Jury set to deliberate fatal 2012 Seattle traffic shooting
Dinh Bowman, thrill-killer or terrified motorist? Closing arguments are over and jurors must now decide if the murder of a Seattle wine steward in August 2012 was the work of a “student of murder” or self-defense by a terrified motorist.
For more than two days, Bowman, who turned 32 years old on Tuesday, told jurors about how he accidentally cut off another driver who then chased him down and threatened him, making gun gestures, even throwing a full wine bottle at his head.
In her closing argument, senior deputy King County prosecuting attorney Kristin Richardson told jurors that is a fairytale.
“This is not a man who acted in self-defense on the spur of the moment. This is a man who knew exactly what he needed to do because he had studied what to do after killing someone and he put it instantly into action,” she told jurors.
Investigators recovered volumes of material from Bowman’s computer, including manuals describing how to kill and avoid capture. Bowman insisted that he inadvertently downloaded that material and never read it.
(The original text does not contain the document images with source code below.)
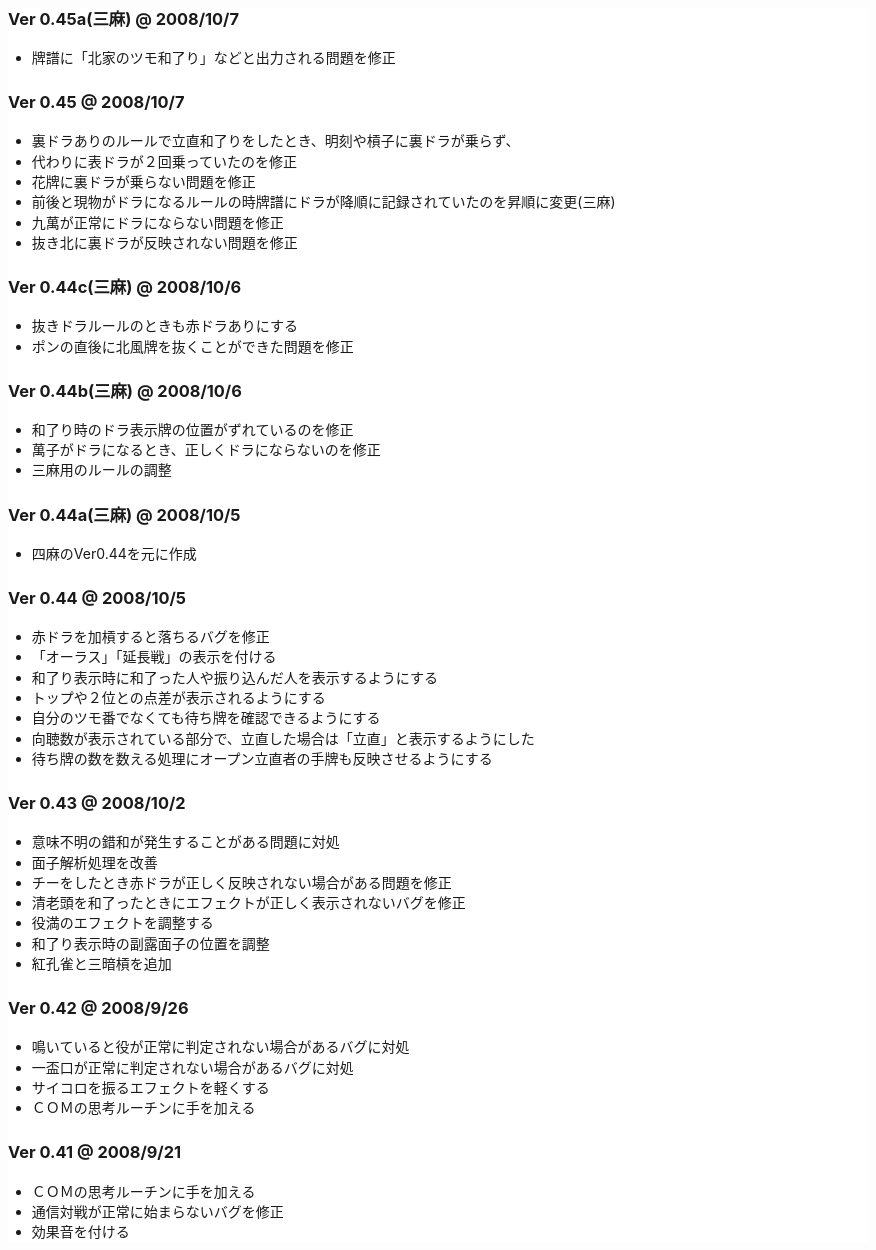 ### Ver 0.45a(三麻) @ 2008/10/7
- 牌譜に「北家のツモ和了り」などと出力される問題を修正

### Ver 0.45 @ 2008/10/7
- 裏ドラありのルールで立直和了りをしたとき、明刻や槓子に裏ドラが乗らず、
- 代わりに表ドラが２回乗っていたのを修正
- 花牌に裏ドラが乗らない問題を修正
- 前後と現物がドラになるルールの時牌譜にドラが降順に記録されていたのを昇順に変更(三麻)
- 九萬が正常にドラにならない問題を修正
- 抜き北に裏ドラが反映されない問題を修正

### Ver 0.44c(三麻) @ 2008/10/6
- 抜きドラルールのときも赤ドラありにする
- ポンの直後に北風牌を抜くことができた問題を修正

### Ver 0.44b(三麻) @ 2008/10/6
- 和了り時のドラ表示牌の位置がずれているのを修正
- 萬子がドラになるとき、正しくドラにならないのを修正
- 三麻用のルールの調整

### Ver 0.44a(三麻) @ 2008/10/5
- 四麻のVer0.44を元に作成

### Ver 0.44 @ 2008/10/5
- 赤ドラを加槓すると落ちるバグを修正
- 「オーラス」「延長戦」の表示を付ける
- 和了り表示時に和了った人や振り込んだ人を表示するようにする
- トップや２位との点差が表示されるようにする
- 自分のツモ番でなくても待ち牌を確認できるようにする
- 向聴数が表示されている部分で、立直した場合は「立直」と表示するようにした
- 待ち牌の数を数える処理にオープン立直者の手牌も反映させるようにする

### Ver 0.43 @ 2008/10/2
- 意味不明の錯和が発生することがある問題に対処
- 面子解析処理を改善
- チーをしたとき赤ドラが正しく反映されない場合がある問題を修正
- 清老頭を和了ったときにエフェクトが正しく表示されないバグを修正
- 役満のエフェクトを調整する
- 和了り表示時の副露面子の位置を調整
- 紅孔雀と三暗槓を追加

### Ver 0.42 @ 2008/9/26
- 鳴いていると役が正常に判定されない場合があるバグに対処
- 一盃口が正常に判定されない場合があるバグに対処
- サイコロを振るエフェクトを軽くする
- ＣＯＭの思考ルーチンに手を加える

### Ver 0.41 @ 2008/9/21
- ＣＯＭの思考ルーチンに手を加える
- 通信対戦が正常に始まらないバグを修正
- 効果音を付ける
The prosecutor said Bowman was a marksman and that Yancy Noll likely turned to face his killer as the two drivers came to a stop, side by side, at a Roosevelt neighborhood traffic signal. She said Bowman aimed his 9mm Glock at Noll and shot him multiple times in the head.
“And that’s premeditated murder,” Richardson said.
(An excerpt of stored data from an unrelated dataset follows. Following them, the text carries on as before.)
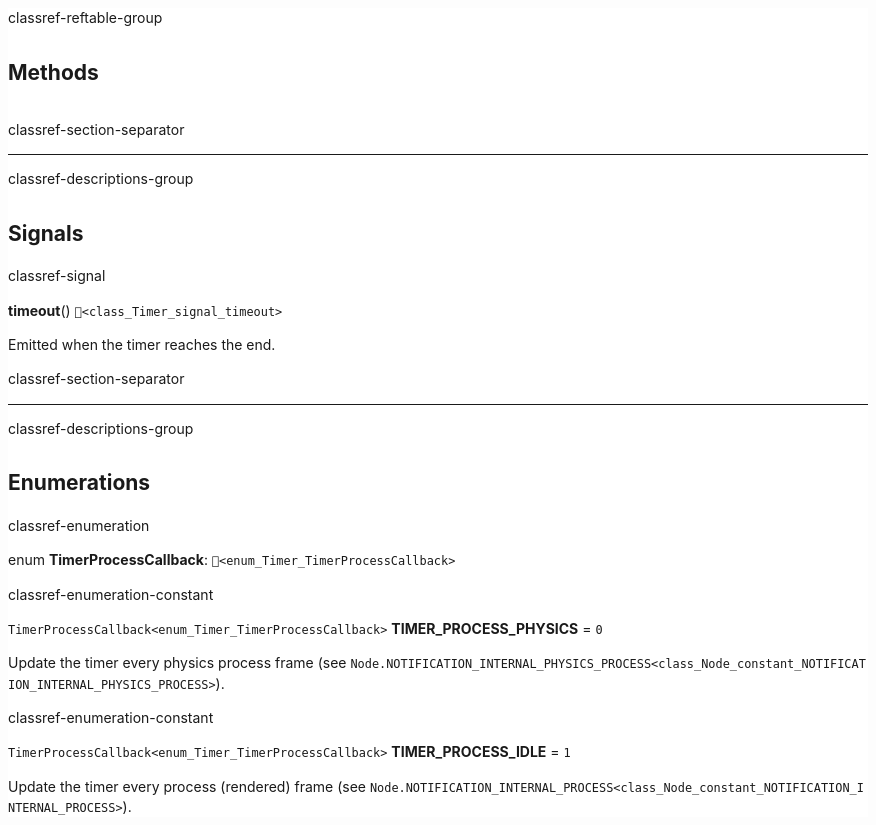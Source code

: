 classref-reftable-group

## Methods

<table>
<tbody>
<tr>
</tr>
<tr>
</tr>
<tr>
</tr>
</tbody>
</table>

classref-section-separator

------------------------------------------------------------------------

classref-descriptions-group

## Signals

classref-signal

**timeout**() `🔗<class_Timer_signal_timeout>`

Emitted when the timer reaches the end.

classref-section-separator

------------------------------------------------------------------------

classref-descriptions-group

## Enumerations

classref-enumeration

enum **TimerProcessCallback**: `🔗<enum_Timer_TimerProcessCallback>`

classref-enumeration-constant

`TimerProcessCallback<enum_Timer_TimerProcessCallback>`
**TIMER\_PROCESS\_PHYSICS** = `0`

Update the timer every physics process frame (see
`Node.NOTIFICATION_INTERNAL_PHYSICS_PROCESS<class_Node_constant_NOTIFICATION_INTERNAL_PHYSICS_PROCESS>`).

classref-enumeration-constant

`TimerProcessCallback<enum_Timer_TimerProcessCallback>`
**TIMER\_PROCESS\_IDLE** = `1`

Update the timer every process (rendered) frame (see
`Node.NOTIFICATION_INTERNAL_PROCESS<class_Node_constant_NOTIFICATION_INTERNAL_PROCESS>`).
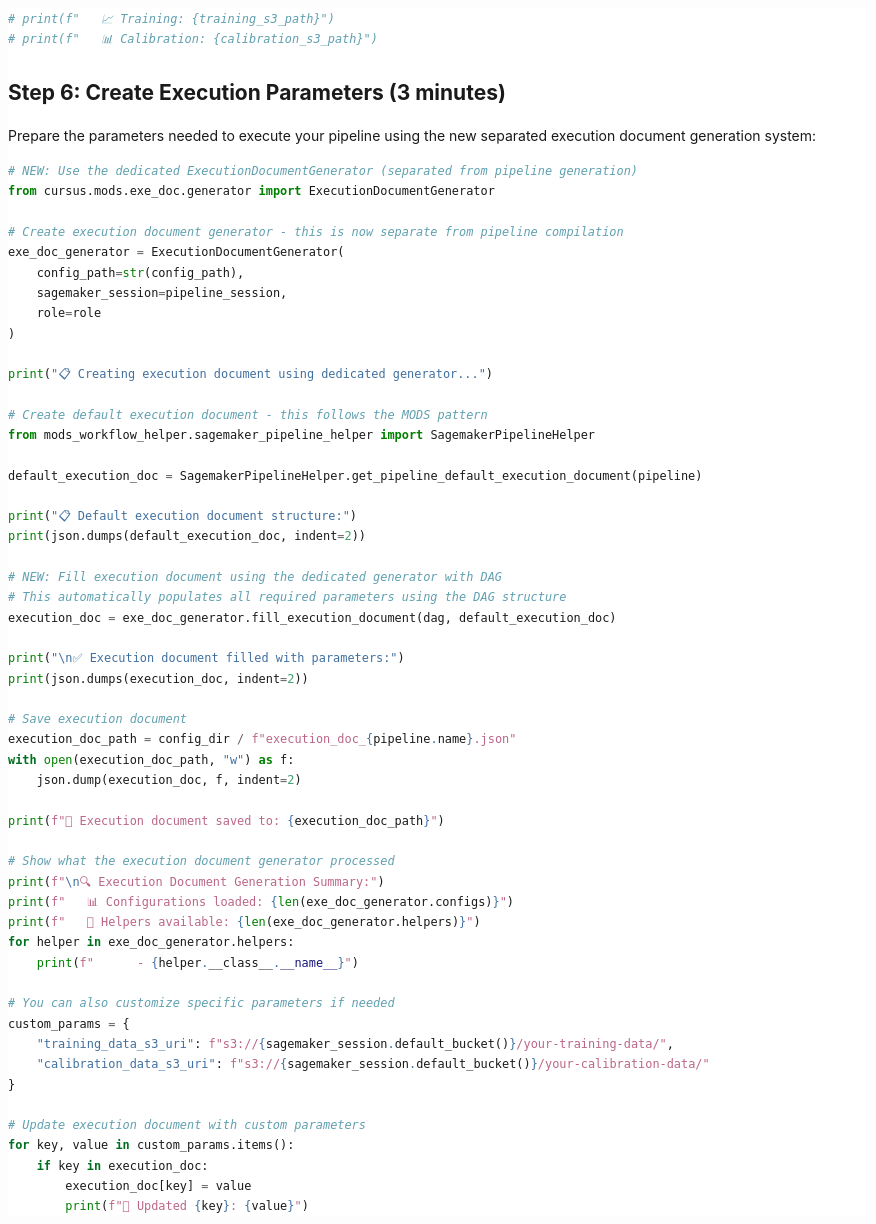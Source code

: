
 ```python
# print(f"   📈 Training: {training_s3_path}")
# print(f"   📊 Calibration: {calibration_s3_path}")
```

## Step 6: Create Execution Parameters (3 minutes)

Prepare the parameters needed to execute your pipeline using the new separated execution document generation system:

```python
# NEW: Use the dedicated ExecutionDocumentGenerator (separated from pipeline generation)
from cursus.mods.exe_doc.generator import ExecutionDocumentGenerator

# Create execution document generator - this is now separate from pipeline compilation
exe_doc_generator = ExecutionDocumentGenerator(
    config_path=str(config_path),
    sagemaker_session=pipeline_session,
    role=role
)

print("📋 Creating execution document using dedicated generator...")

# Create default execution document - this follows the MODS pattern
from mods_workflow_helper.sagemaker_pipeline_helper import SagemakerPipelineHelper

default_execution_doc = SagemakerPipelineHelper.get_pipeline_default_execution_document(pipeline)

print("📋 Default execution document structure:")
print(json.dumps(default_execution_doc, indent=2))

# NEW: Fill execution document using the dedicated generator with DAG
# This automatically populates all required parameters using the DAG structure
execution_doc = exe_doc_generator.fill_execution_document(dag, default_execution_doc)

print("\n✅ Execution document filled with parameters:")
print(json.dumps(execution_doc, indent=2))

# Save execution document
execution_doc_path = config_dir / f"execution_doc_{pipeline.name}.json"
with open(execution_doc_path, "w") as f:
    json.dump(execution_doc, f, indent=2)

print(f"💾 Execution document saved to: {execution_doc_path}")

# Show what the execution document generator processed
print(f"\n🔍 Execution Document Generation Summary:")
print(f"   📊 Configurations loaded: {len(exe_doc_generator.configs)}")
print(f"   🔧 Helpers available: {len(exe_doc_generator.helpers)}")
for helper in exe_doc_generator.helpers:
    print(f"      - {helper.__class__.__name__}")

# You can also customize specific parameters if needed
custom_params = {
    "training_data_s3_uri": f"s3://{sagemaker_session.default_bucket()}/your-training-data/",
    "calibration_data_s3_uri": f"s3://{sagemaker_session.default_bucket()}/your-calibration-data/"
}

# Update execution document with custom parameters
for key, value in custom_params.items():
    if key in execution_doc:
        execution_doc[key] = value
        print(f"📝 Updated {key}: {value}")

```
Bowman tried to cover up the crime and denied his involvement after his arrest.
“For two years, he lied to his parents,” Richardson told the jury.
“People who experience tragic incidents, like war or like self-defense, don’t share those things with their loved ones,” countered defense attorney John Henry Browne in his closing argument.
He told the jury that the state has the burden to disprove Bowman’s self-defense claim.
“You go back in there, you go ‘I have a doubt as to whether it was self-defense, or not;’ you must acquit,” Browne argued.
The jury will start deliberating a verdict Wednesday morning on a single charge; murder in the first degree.